**Exercise goal:** For the records below, count the lines containing the word "shimmer" and reply with the number alone.

[Dataset entries]
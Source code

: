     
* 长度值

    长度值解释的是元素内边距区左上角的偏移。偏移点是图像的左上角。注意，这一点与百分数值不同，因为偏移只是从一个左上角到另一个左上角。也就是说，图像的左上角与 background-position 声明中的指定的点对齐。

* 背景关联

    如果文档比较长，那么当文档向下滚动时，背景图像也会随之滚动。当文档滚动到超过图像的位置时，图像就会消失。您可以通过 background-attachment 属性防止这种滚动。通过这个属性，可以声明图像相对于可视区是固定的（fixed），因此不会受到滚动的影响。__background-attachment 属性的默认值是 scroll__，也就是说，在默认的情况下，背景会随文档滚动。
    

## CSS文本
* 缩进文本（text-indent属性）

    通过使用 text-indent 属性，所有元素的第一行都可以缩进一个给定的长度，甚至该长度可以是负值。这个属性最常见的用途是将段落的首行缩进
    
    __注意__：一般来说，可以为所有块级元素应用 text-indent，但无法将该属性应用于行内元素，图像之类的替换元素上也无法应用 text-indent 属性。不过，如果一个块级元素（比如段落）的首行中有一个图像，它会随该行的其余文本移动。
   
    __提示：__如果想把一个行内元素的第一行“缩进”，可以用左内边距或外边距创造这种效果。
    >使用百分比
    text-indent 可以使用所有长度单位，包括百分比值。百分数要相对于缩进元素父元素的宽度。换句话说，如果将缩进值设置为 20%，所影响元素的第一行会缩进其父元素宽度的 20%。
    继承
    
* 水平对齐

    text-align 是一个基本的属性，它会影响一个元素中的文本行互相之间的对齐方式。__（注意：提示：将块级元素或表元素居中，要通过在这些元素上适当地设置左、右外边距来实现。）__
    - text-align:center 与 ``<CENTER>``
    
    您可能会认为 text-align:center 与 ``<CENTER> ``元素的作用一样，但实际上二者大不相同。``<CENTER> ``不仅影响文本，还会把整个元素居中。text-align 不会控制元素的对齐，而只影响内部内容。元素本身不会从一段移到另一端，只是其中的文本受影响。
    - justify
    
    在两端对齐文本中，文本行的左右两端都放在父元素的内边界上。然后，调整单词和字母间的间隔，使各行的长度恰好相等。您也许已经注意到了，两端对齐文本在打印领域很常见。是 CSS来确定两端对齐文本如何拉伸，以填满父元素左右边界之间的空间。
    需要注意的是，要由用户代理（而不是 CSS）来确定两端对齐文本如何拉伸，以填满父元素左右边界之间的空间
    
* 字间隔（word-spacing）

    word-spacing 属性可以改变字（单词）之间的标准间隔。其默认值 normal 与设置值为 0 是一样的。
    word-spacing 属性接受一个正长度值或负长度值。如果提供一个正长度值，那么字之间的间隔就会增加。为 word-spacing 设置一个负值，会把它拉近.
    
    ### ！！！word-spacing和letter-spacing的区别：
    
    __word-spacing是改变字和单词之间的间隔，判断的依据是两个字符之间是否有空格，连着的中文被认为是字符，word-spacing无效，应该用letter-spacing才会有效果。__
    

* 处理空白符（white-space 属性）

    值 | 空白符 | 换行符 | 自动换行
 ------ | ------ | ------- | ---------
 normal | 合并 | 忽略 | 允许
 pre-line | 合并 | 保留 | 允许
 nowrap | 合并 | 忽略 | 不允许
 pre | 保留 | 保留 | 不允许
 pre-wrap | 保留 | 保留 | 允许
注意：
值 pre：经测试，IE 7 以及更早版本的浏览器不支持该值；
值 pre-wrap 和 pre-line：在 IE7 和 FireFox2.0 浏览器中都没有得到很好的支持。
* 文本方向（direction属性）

==

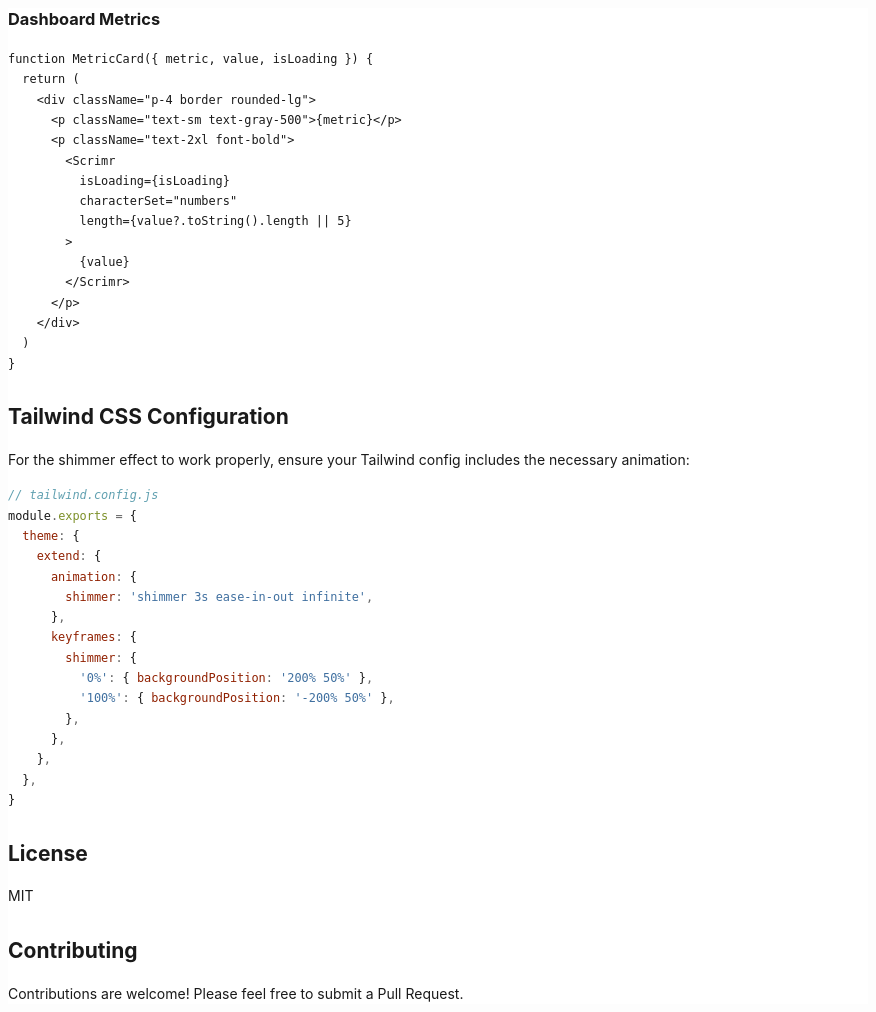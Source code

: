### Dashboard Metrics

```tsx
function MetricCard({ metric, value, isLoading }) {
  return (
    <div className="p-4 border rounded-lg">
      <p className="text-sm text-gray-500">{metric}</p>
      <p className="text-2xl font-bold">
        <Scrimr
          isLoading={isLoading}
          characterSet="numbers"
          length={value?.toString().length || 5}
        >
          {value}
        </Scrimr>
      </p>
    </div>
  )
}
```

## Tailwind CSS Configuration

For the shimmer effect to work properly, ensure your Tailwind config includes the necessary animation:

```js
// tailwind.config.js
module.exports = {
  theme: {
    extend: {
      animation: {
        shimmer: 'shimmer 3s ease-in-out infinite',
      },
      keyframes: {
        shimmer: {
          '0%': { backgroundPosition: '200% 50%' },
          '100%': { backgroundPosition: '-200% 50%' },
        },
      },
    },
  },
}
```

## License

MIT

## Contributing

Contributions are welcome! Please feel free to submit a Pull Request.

**Exercise result:** 3